An epic bug story
This is a fictitious example of such a bug, but this would probably sound familiar.
Jane was soundly sleeping around 3AM when the phone started ringing off the hook. Dazed and not quite in full possession of her faculties, she picked up the phone and heard Tom from Operations screaming that the Northwind System was gone. It wasn’t just one application that died, it was all of them, and Operations had no idea what is going on, any CxO in the company was pissed and they were bleeding money and reputation by the second.
While driving to work, Jane took part in a conference call trying to figure out what happened. The following things became clear:
- There had been no changes to the production environment in the last week.
- The last change was in the reporting system, which was humming along for the last two weeks or so.
- Database servers were pegged by ridiculous amounts of queries from all applications.
- Cache servers were up and functioning.
- The production logs verbosity was adjusted and it seemed that every single query was a cache miss.
It became clear that something cause every single application to skip the cache and go directly to the database, but no one knew what.
Upon arriving at the office, they run into more puzzlement, frustration and anger. The problem was definitely related to the cache, but there was absolutely no explanation for that. The cache code was written several years ago, it was a pretty complex piece of code, and it was tested in production for almost as long.
The first suspicion fell on some sort of communication breakage between the application servers and the cache servers, but that was quickly ruled out. Looking at the logs, it was clear that the problem was 100% cache misses causing every single query to hit the database, which responded by throwing up its hands and sulking, refusing to talk to anyone.
The problem was absolutely non reproducible in the test or development environment.
The team decided to appropriate a single production server and run their tests on it. In production, it was absolutely reproducible, but no one could figure out why. Network traces from that server showed that it never even tried to connect to the cache servers for reading the queries, however, it would happily connect to the cache servers for writing the queries.
The root problem was found, then, somehow, there was a problem in reading data from the cache servers. Three developers and at least one IT guy were willing to swear on the religion of your choice that this is absolutely not possible, but evidence suggested otherwise.
Installing a kernel level network trace was suggested. After installing the trace and rebooting the machine, the team hovered over the admin head while they started up the application again and watched the network trace from the kernel. This time, however, they could see it reading from the cache servers.
Not only that, but it looked like the application was functioning normally! Installing the kernel trace fixed the problem! Since this was an issue of production being down, they tried the same method on a second server, and that came back up normally as well. Every single IT guy in the building was suddenly busy installing a kernel network trace, and lo and behold, the entire system came back up.
By that time, it was close to 4 PM of the following day, and just about everyone was exhausted. The CTO sent everyone whom and scheduled a meeting at 9 AM to discuss what happened.
At 9 AM the following day, no one could really suggest a working hypothesis for what actually happened.

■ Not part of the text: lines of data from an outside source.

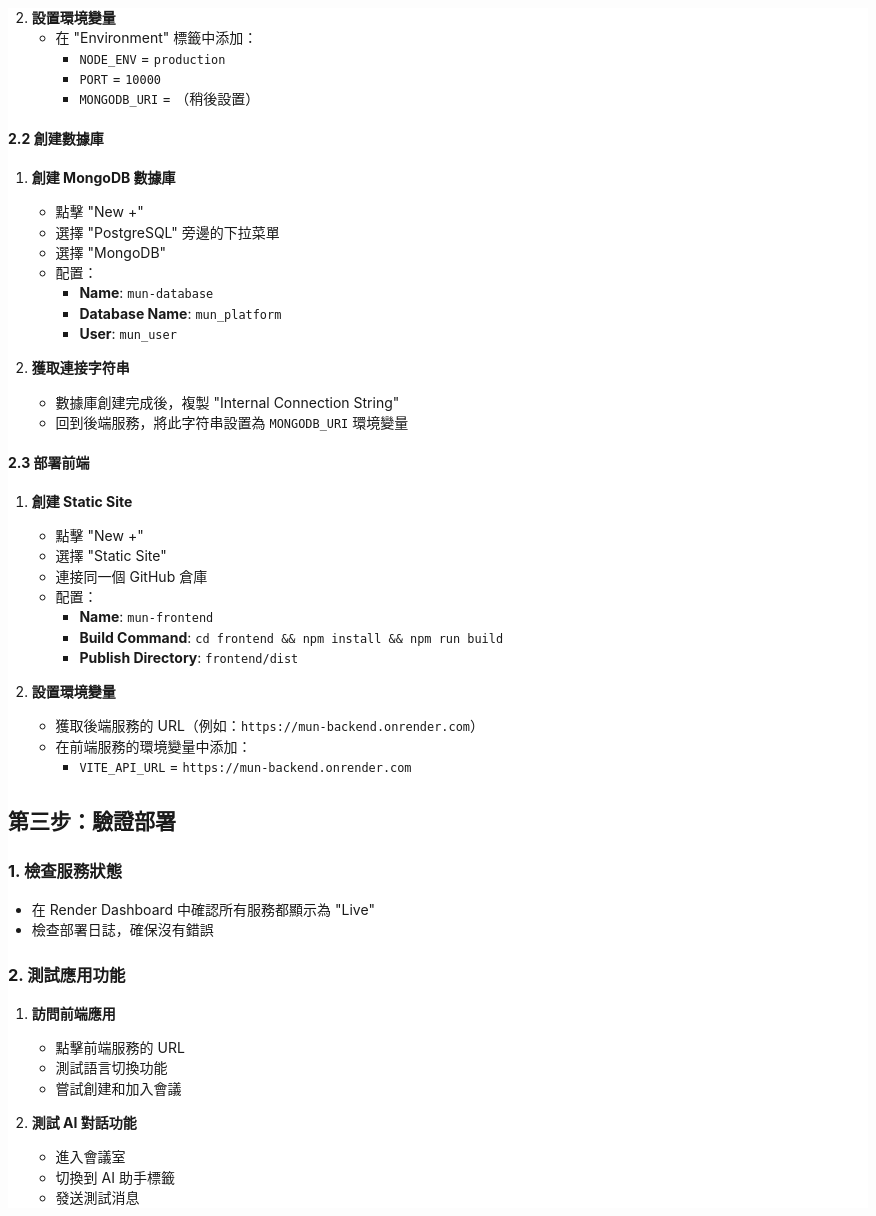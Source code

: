 2. **設置環境變量**
   - 在 "Environment" 標籤中添加：
     - `NODE_ENV` = `production`
     - `PORT` = `10000`
     - `MONGODB_URI` = （稍後設置）

#### 2.2 創建數據庫

1. **創建 MongoDB 數據庫**
   - 點擊 "New +"
   - 選擇 "PostgreSQL" 旁邊的下拉菜單
   - 選擇 "MongoDB"
   - 配置：
     - **Name**: `mun-database`
     - **Database Name**: `mun_platform`
     - **User**: `mun_user`

2. **獲取連接字符串**
   - 數據庫創建完成後，複製 "Internal Connection String"
   - 回到後端服務，將此字符串設置為 `MONGODB_URI` 環境變量

#### 2.3 部署前端

1. **創建 Static Site**
   - 點擊 "New +"
   - 選擇 "Static Site"
   - 連接同一個 GitHub 倉庫
   - 配置：
     - **Name**: `mun-frontend`
     - **Build Command**: `cd frontend && npm install && npm run build`
     - **Publish Directory**: `frontend/dist`

2. **設置環境變量**
   - 獲取後端服務的 URL（例如：`https://mun-backend.onrender.com`）
   - 在前端服務的環境變量中添加：
     - `VITE_API_URL` = `https://mun-backend.onrender.com`

## 第三步：驗證部署

### 1. 檢查服務狀態

- 在 Render Dashboard 中確認所有服務都顯示為 "Live"
- 檢查部署日誌，確保沒有錯誤

### 2. 測試應用功能

1. **訪問前端應用**
   - 點擊前端服務的 URL
   - 測試語言切換功能
   - 嘗試創建和加入會議

2. **測試 AI 對話功能**
   - 進入會議室
   - 切換到 AI 助手標籤
   - 發送測試消息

The Administration Module Team Lead suggested that their system has run into some threading bug in the network stack and installing the kernel level trace had changed the timing just enough to make the problem go away. The Reporting Module Team Lead snapped that it is not possible to have a network bug that only affect reading from a particular socket. The IT group insisted that there were no modifications to the production environment, all changed firewall rules in the last month were reviewed, and they couldn’t do that.

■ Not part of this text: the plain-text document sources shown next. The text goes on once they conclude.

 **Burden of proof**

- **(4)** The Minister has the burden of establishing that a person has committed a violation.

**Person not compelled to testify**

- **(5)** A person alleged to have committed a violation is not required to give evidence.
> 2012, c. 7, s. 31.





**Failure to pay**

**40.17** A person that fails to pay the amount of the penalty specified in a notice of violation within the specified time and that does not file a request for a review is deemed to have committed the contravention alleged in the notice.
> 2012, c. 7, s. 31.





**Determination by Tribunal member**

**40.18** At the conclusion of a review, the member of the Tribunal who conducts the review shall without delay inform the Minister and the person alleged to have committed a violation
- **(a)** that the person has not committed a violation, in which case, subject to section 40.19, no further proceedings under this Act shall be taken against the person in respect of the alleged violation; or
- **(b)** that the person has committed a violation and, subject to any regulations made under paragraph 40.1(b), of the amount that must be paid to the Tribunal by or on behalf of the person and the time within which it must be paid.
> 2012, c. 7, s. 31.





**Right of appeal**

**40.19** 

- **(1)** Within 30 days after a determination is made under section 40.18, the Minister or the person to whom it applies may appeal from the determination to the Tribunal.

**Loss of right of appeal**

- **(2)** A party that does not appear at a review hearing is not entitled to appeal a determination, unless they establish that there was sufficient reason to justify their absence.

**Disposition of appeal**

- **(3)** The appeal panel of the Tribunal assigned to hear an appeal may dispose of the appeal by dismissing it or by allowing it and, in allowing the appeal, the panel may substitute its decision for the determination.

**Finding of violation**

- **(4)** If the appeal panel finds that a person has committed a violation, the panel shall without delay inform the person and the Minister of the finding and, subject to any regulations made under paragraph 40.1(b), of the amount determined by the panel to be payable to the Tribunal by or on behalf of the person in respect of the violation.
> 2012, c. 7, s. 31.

The CTO closed the meeting by quoting the damage that this downtime has done to the company, and directed everyone to investigate it further. No actual smoking gun could be found, and eventually the matter was dropped. One of the results of this change was an added emphasis on the production worthiness of all the parts of the system. Traces and logs were enhanced, circuit breakers were introduced and in general the team thought that they are pretty safe. The kernel trace fixed the problem, of course, but next time they will have a lot more information about what is going on.
Four months later…
The production issue that brought down the site was almost forgotten by this time, the system was running along happily for months, the changes to make the system more robust in production were already there, and everyone was happy.
Until the 3AM call on Thursday’s night. While driving back to work on empty roads, Jane had a strong sense of deja-vu. Again, the problem was that the system was hammering the database, again the log showed 100% cache misses. Again, there was no significant change to the production environment.
This time, the team already knew who the culprit was, and the caching system was given a thorough overview. No one could really find something wrong with it, but even more logging was added, and the change was pushed to production, where it didn’t seem to do any good at all.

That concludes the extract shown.